Appendix G.  The CRC Card Methodology

Table of Contents

G.1. The Card
G.2. The Group
G.3. The Session
G.4. The Process

A CRC card is ostensibly an index card that is used to represent classes, their responsibilities, and the interactions between them. The term CRC card is also used to refer to a methodology for object oriented modeling based on their use.

Kent Beck and Ward Cunningham introduced CRC cards in a paper "A Laboratory for Teaching Object-Oriented Thinking" that was presented at the OOPSLA (Object-Oriented Programming, Systems, Languages & Applications) conference in 1989. A tutorial on the subject can be found at http://www.csc.calpoly.edu/~dbutler/tutorials/winter96/crc_b/. The CRC card methodology was originally designed as a teaching tool but has proved useful as a modeling tool as well.

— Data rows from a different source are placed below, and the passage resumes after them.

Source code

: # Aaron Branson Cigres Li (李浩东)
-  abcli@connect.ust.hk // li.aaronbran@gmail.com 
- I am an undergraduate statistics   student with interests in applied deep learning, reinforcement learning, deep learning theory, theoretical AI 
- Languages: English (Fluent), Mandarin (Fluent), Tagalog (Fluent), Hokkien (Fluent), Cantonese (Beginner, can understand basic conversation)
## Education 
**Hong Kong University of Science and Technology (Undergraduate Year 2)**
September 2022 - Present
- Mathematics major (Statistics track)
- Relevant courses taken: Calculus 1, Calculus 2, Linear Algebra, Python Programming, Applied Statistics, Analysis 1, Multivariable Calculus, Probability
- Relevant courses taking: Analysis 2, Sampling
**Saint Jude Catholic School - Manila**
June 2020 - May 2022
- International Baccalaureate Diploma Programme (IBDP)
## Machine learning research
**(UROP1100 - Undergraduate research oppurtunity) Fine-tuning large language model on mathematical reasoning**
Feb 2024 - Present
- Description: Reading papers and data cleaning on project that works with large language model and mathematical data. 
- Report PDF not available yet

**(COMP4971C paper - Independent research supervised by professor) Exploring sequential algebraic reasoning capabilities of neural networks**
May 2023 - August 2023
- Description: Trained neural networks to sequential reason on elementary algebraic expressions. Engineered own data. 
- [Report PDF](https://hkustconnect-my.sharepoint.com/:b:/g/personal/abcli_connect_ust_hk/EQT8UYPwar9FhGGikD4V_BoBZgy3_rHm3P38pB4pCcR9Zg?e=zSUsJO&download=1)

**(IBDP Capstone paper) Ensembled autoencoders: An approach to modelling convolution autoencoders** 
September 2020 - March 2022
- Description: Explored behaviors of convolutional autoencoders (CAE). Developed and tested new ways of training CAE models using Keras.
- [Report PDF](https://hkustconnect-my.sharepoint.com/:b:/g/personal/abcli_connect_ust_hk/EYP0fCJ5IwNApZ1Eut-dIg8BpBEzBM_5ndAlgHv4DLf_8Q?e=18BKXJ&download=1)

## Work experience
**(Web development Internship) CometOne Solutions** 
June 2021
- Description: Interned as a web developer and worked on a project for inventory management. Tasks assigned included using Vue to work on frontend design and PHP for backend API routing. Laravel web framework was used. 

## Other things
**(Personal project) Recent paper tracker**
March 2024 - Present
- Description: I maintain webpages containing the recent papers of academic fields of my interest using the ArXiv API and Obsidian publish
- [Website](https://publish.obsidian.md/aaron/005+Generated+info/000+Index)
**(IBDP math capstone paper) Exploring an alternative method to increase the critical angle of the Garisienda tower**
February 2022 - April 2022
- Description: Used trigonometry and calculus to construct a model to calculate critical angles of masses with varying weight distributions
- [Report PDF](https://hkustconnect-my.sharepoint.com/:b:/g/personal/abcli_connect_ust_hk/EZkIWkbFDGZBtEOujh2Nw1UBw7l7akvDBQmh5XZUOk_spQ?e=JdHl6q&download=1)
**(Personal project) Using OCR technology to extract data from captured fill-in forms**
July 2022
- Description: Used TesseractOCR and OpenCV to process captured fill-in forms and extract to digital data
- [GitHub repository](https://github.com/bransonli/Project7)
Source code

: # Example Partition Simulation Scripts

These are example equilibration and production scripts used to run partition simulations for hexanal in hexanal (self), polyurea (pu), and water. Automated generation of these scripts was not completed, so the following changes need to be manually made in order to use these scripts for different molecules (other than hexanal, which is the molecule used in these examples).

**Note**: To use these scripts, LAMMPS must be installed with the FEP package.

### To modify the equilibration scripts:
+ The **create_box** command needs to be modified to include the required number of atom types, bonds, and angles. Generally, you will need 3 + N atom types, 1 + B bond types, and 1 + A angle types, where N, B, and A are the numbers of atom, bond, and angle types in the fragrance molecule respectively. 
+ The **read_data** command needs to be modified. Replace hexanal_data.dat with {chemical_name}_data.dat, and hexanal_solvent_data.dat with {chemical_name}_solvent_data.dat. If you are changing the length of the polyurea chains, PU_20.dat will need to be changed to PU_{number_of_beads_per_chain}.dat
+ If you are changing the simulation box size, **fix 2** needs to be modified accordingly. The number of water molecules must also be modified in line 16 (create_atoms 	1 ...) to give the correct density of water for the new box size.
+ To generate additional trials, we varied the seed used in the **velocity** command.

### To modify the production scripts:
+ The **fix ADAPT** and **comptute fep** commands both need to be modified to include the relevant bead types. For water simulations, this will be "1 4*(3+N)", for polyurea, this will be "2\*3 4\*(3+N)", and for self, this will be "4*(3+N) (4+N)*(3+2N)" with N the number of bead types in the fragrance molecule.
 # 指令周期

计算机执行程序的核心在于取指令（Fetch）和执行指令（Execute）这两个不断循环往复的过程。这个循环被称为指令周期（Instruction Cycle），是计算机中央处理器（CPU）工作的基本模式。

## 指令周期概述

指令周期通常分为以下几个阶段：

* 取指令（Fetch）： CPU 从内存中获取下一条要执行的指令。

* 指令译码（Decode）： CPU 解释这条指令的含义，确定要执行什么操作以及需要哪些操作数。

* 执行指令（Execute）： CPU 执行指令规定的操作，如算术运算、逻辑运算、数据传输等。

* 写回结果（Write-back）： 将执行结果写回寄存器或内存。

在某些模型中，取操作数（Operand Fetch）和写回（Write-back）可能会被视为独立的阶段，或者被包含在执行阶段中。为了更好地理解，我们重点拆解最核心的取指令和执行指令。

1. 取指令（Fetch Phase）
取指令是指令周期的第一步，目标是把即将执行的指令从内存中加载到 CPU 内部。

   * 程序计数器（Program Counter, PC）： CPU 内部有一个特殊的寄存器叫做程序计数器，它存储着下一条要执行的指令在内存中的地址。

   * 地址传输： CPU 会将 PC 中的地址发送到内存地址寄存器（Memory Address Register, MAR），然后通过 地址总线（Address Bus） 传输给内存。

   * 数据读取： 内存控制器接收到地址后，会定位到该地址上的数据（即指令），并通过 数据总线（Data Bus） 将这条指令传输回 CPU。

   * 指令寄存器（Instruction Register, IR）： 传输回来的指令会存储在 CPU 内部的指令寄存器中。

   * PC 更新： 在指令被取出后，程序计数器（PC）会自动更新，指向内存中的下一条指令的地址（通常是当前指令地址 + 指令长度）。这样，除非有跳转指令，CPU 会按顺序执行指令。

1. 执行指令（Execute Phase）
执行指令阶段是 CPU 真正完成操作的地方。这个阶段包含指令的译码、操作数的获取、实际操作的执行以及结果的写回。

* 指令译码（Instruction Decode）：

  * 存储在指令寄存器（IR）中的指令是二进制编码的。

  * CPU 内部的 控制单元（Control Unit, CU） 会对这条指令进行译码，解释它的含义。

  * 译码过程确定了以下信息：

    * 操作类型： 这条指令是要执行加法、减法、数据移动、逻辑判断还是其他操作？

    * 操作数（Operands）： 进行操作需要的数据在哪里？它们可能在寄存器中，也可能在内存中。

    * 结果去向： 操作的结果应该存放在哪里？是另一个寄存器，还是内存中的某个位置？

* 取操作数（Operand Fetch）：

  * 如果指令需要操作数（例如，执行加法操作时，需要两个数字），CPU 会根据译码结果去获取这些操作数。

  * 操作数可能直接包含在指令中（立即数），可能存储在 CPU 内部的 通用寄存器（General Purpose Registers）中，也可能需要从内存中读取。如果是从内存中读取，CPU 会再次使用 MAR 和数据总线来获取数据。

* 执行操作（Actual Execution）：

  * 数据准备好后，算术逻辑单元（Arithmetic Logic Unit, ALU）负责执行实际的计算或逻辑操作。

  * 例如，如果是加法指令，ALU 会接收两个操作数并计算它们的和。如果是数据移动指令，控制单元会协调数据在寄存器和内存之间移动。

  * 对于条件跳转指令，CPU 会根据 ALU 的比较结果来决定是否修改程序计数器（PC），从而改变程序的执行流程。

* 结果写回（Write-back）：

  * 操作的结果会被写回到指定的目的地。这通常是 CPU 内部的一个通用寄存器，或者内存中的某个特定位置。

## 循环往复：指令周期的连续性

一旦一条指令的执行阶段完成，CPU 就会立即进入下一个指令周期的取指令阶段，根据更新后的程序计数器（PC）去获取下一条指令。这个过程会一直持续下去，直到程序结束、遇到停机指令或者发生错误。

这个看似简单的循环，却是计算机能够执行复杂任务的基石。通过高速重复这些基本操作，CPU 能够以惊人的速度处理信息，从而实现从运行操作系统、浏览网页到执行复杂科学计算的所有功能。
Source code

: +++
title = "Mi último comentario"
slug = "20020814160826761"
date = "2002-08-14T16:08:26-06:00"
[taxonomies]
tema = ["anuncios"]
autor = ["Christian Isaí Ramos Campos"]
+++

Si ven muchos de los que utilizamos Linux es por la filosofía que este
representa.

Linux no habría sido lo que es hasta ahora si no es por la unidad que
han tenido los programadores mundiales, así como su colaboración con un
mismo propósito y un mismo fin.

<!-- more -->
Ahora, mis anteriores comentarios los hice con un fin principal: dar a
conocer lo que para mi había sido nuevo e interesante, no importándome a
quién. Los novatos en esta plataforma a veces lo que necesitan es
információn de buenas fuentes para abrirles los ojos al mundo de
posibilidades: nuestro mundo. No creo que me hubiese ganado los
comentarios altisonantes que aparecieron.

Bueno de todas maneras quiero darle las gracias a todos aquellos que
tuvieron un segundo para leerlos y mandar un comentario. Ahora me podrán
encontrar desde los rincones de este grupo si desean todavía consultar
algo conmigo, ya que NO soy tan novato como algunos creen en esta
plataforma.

The three parts of the CRC acronym were felt by the authors of the paper to represent the essential dimensions of object oriented modeling. The term Responsibilities refers to the contract that the class under discussion offers to the rest of the world (Interface and Contract are similar concepts). Responsibilities model the things that a class can do. Services, Methods, or Operations will result from these. The term Collaborators refers to the classes whose services the class under discussion will use. Kent Beck tried unsuccessfully to use ther term Helpers instead of Collaborators to indicate classes that were supporting the class under discussion. It is widely believed that the terminology was chosen because CRC are the initials of Ward Cunningham's son.

Why use CRC cards?

G.1.  The Card

The exact format of the card can be customized to the preferences of the group, but the minimal required information is the name of the class, it's subclasses and superclasses, it's responsibilities and the collaborators for each of those responsibilities. The back of the card can be used for a description of the class. During the design phase attributes of the class can be recorded on the back as well. One way to think of the card is that the front contains the public information, and the back contains the encapsulated, implementation details. As a class is defined a card is made for that class with its name entered. When a class is assigned to an individual that has only a class name on it, the individual (or the group) selects an initial set of responsibilities for the class. This initial set should be whatever (if anything) is immediately obvious.